Ближе к вечеру Полторак отдал приказ — всем двигаться на Бобруйск, который, по его расчетам, находился в 150 километрах. Полторак считал, что именно Бобруйск и есть пункт сбора нашей танковой дивизии.

Двигаясь без остановок двое суток, мы оказались у легкого моста, неспособного выдержать танки. Майор Полторак приказал, чтобы я на своем танке попытался определить место для переправы. Команда перешла мост пешком, а я аккуратно свел танк с пологого берега к воде. Я разделся, прыгнул в реку и поискал мель. По песчаной косе в самом широком месте небольшой, но бурной речки я перешел на другую сторону. Это место показалось мне подходящим, поэтому я отметил отмель палками и ветками и снова вскарабкался в танк.

Я медленно прибавил газу. Гусеницы погрузились в ил, и танк пополз вперед. Я продолжал медленно жать на акселератор. На полпути танк чуть накренился влево. Метров через двадцать он накренился еще больше, и я увеличил скорость. Тут только я понял, что оставил люк открытым. Но было уже поздно: вода начала заливаться внутрь. Берег был всего в пяти метрах, я выжал акселератор до отказа, но тут в воду ушла левая сторона танка, а правая гусеница задралась вверх. В люк хлынула вода.
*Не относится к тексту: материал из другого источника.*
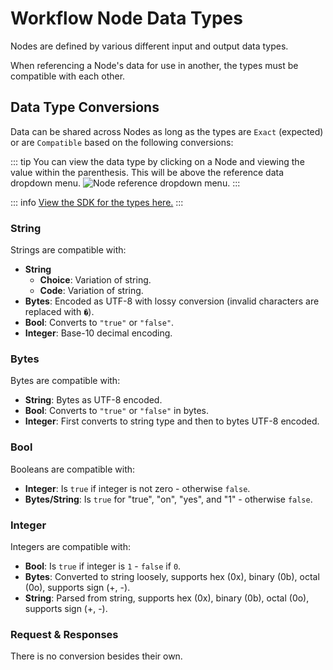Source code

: # Workflow Node Data Types

Nodes are defined by various different input and output data types.

When referencing a Node's data for use in another, the types must be compatible with each other.

## Data Type Conversions

Data can be shared across Nodes as long as the types are `Exact` (expected) or are `Compatible` based on the following conversions:

::: tip
You can view the data type by clicking on a Node and viewing the value within the parenthesis. This will be above the reference data dropdown menu.
<img alt="Node reference dropdown menu." src="/_images/node_reference_selection.png" center no-shadow/>
:::

::: info
[View the SDK for the types here.](https://developer.caido.io/reference/sdks/workflow/#data)
:::

### String

Strings are compatible with:

- **String**
  - **Choice**: Variation of string.
  - **Code**: Variation of string.
- **Bytes**: Encoded as UTF-8 with lossy conversion (invalid characters are replaced with `�`).
- **Bool**: Converts to `"true"` or `"false"`.
- **Integer**: Base-10 decimal encoding.

### Bytes

Bytes are compatible with:

- **String**: Bytes as UTF-8 encoded.
- **Bool**: Converts to `"true"` or `"false"` in bytes.
- **Integer**: First converts to string type and then to  bytes UTF-8 encoded.

### Bool

Booleans are compatible with:

- **Integer**: Is `true` if integer is not zero - otherwise `false`.
- **Bytes/String**: Is `true` for "true", "on", "yes", and "1" - otherwise `false`.

### Integer

Integers are compatible with:

- **Bool**: Is `true` if integer is `1` - `false` if `0`.
- **Bytes**: Converted to string loosely, supports hex (0x), binary (0b), octal (0o), supports sign (+, -).
- **String**: Parsed from string, supports hex (0x), binary (0b), octal (0o), supports sign (+, -).

### Request & Responses

There is no conversion besides their own.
Я выбрался наружу и поплыл к берегу.

Полторак наставил на меня револьвер. - Ты, идиот! Почему ты не закрыл люк? Эй вы там! Попробуйте-ка вытащить это чудовище!

Почти час пытались вытащить увязший танк, но он намертво застрял в грязи. Остальные танки прошли с задраенными люками по отмеченной отмели и благополучно переправились на другой берег. Полторак велел мне и Никитину оставаться, а сам повел батальон на соединение с дивизией.

День и две ночи мы с Никитиным провели возле танка. Мы прятались в высоких камышах и, взяв пулемет и гранаты из танка, не сводили глаз с дороги в 500 метрах от нас. Наш танк, почти полностью ушедший под воду, казался обломком многочисленных средств передвижения, лежавших на дороге, — разбитых, брошенных или сгоревших. По дороге брели беспорядочные группы гражданских с мешками и сумками. Люди гнали коров и коз, по берегу с лаем носились собаки. Я не понимал, куда они идут. Беженцы несли с собой пожитки — зимние пальто, мешки, посуду, игрушки, обувь, одежду.

 

- 74 -

Мы были довольно близко от старой польской границы, и мне хотелось убежать домой. Я поделился этой мыслью с Никитиным, но тот промолчал.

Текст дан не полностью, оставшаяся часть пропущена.